Quien le dio un giro decisivo a la cuestión fue Tomás de Aquino, que encontraba demasiado concretas las metáforas de la semilla y de la estatua. Para superarlas, apeló a la ciencia más avanzada de su tiempo: el aristotelismo, que acababa de ser redescubierto. Tomás puso la identidad en la forma sustancial (que era algo más que el alma platónica) y volvió superflua la continuidad física.
Con la llegada de la ciencia newtoniana, que parecía apuntalar el materialismo de Demócrito y Epicuro, se popularizó la visión de una materia formada por partículas indivisibles y eternas (los átomos) que podían recombinarse al infinito. En ese marco, la resurrección parecía algo absurdo. Justino había dicho que Dios tenía el poder de rescatar hasta el último fragmento del cuerpo, pero ocurría que los mismos átomos habían pertenecido a varios cuerpos. De tal modo, Descartes sólo atinaba a explicar la resurrección como una suerte de reencarnación del alma en un cuerpo hecho de átomos reciclados.
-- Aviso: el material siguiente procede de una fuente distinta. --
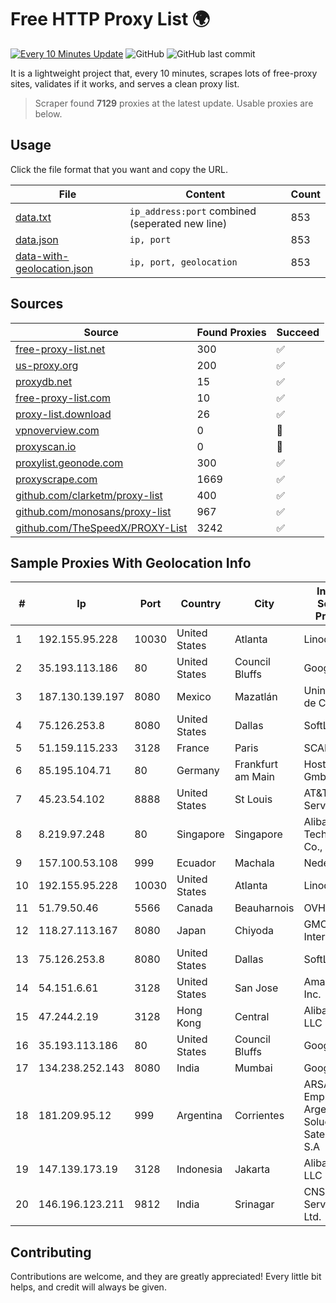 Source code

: 
# Free HTTP Proxy List 🌍

[![Every 10 Minutes Update](https://github.com/mertguvencli/http-proxy-list/actions/workflows/main.yml/badge.svg?branch=main)](https://github.com/mertguvencli/http-proxy-list/actions/workflows/main.yml)
![GitHub](https://img.shields.io/github/license/mertguvencli/http-proxy-list)
![GitHub last commit](https://img.shields.io/github/last-commit/mertguvencli/http-proxy-list)

It is a lightweight project that, every 10 minutes, scrapes lots of free-proxy sites, validates if it works, and serves a clean proxy list.


> Scraper found **7129** proxies at the latest update. Usable proxies are below.

## Usage

Click the file format that you want and copy the URL.


|File|Content|Count|
|----|-------|-----|
|[data.txt](https://raw.githubusercontent.com/mertguvencli/http-proxy-list/main/proxy-list/data.txt)|`ip_address:port` combined (seperated new line)|853|
|[data.json](https://raw.githubusercontent.com/mertguvencli/http-proxy-list/main/proxy-list/data.json)|`ip, port`|853|
|[data-with-geolocation.json](https://raw.githubusercontent.com/mertguvencli/http-proxy-list/main/proxy-list/data-with-geolocation.json)|`ip, port, geolocation`|853|

## Sources

|Source|Found Proxies|Succeed|
|------|-------------|-------|
|[free-proxy-list.net](https://free-proxy-list.net)|300|✅|
|[us-proxy.org](https://www.us-proxy.org)|200|✅|
|[proxydb.net](http://proxydb.net)|15|✅|
|[free-proxy-list.com](https://free-proxy-list.com/?page=&port=&type%5B%5D=http&type%5B%5D=https&up_time=0&search=Search)|10|✅|
|[proxy-list.download](https://www.proxy-list.download/HTTP)|26|✅|
|[vpnoverview.com](https://vpnoverview.com/privacy/anonymous-browsing/free-proxy-servers)|0|🚫|
|[proxyscan.io](https://www.proxyscan.io)|0|🚫|
|[proxylist.geonode.com](https://proxylist.geonode.com/api/proxy-list?limit=300&page=1&sort_by=lastChecked&sort_type=desc&protocols=http,https)|300|✅|
|[proxyscrape.com](https://api.proxyscrape.com/v2/?request=displayproxies&protocol=http&timeout=10000&country=all&ssl=all&anonymity=all)|1669|✅|
|[github.com/clarketm/proxy-list](https://raw.githubusercontent.com/clarketm/proxy-list/master/proxy-list-raw.txt)|400|✅|
|[github.com/monosans/proxy-list](https://raw.githubusercontent.com/monosans/proxy-list/main/proxies/http.txt)|967|✅|
|[github.com/TheSpeedX/PROXY-List](https://raw.githubusercontent.com/TheSpeedX/PROXY-List/master/http.txt)|3242|✅|


## Sample Proxies With Geolocation Info

|#|Ip|Port|Country|City|Internet Service Provider|
|-|--|----|-------|----|-------------------------|
|1|192.155.95.228|10030|United States|Atlanta|Linode, LLC|
|2|35.193.113.186|80|United States|Council Bluffs|Google LLC|
|3|187.130.139.197|8080|Mexico|Mazatlán|Uninet S.A. de C.V.|
|4|75.126.253.8|8080|United States|Dallas|SoftLayer|
|5|51.159.115.233|3128|France|Paris|SCALEWAY|
|6|85.195.104.71|80|Germany|Frankfurt am Main|Host Europe GmbH|
|7|45.23.54.102|8888|United States|St Louis|AT&T Services, Inc.|
|8|8.219.97.248|80|Singapore|Singapore|Alibaba (US) Technology Co., Ltd.|
|9|157.100.53.108|999|Ecuador|Machala|Nedetel S.A.|
|10|192.155.95.228|10030|United States|Atlanta|Linode, LLC|
|11|51.79.50.46|5566|Canada|Beauharnois|OVH SAS|
|12|118.27.113.167|8080|Japan|Chiyoda|GMO Internet, Inc.|
|13|75.126.253.8|8080|United States|Dallas|SoftLayer|
|14|54.151.6.61|3128|United States|San Jose|Amazon.com, Inc.|
|15|47.244.2.19|3128|Hong Kong|Central|Alibaba.com LLC|
|16|35.193.113.186|80|United States|Council Bluffs|Google LLC|
|17|134.238.252.143|8080|India|Mumbai|Google LLC|
|18|181.209.95.12|999|Argentina|Corrientes|ARSAT - Empresa Argentina de Soluciones Satelitales S.A|
|19|147.139.173.19|3128|Indonesia|Jakarta|Alibaba.com LLC|
|20|146.196.123.211|9812|India|Srinagar|CNS Infotel Services Pvt. Ltd.|



## Contributing

Contributions are welcome, and they are greatly appreciated! Every
little bit helps, and credit will always be given.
Del Siglo de las Luces al reino de la información
El culto de las reliquias, que la Ilustración condenaba como supersticioso, demostró estar más vivo que nunca el día que los huesos de Voltaire fueron trasladados al Panteón. En el siglo XX, cuando hubo regímenes explícitamente ateos, los restos de sus líderes fueron objeto de una veneración análoga a la de los santos, que su doctrina repudiaba.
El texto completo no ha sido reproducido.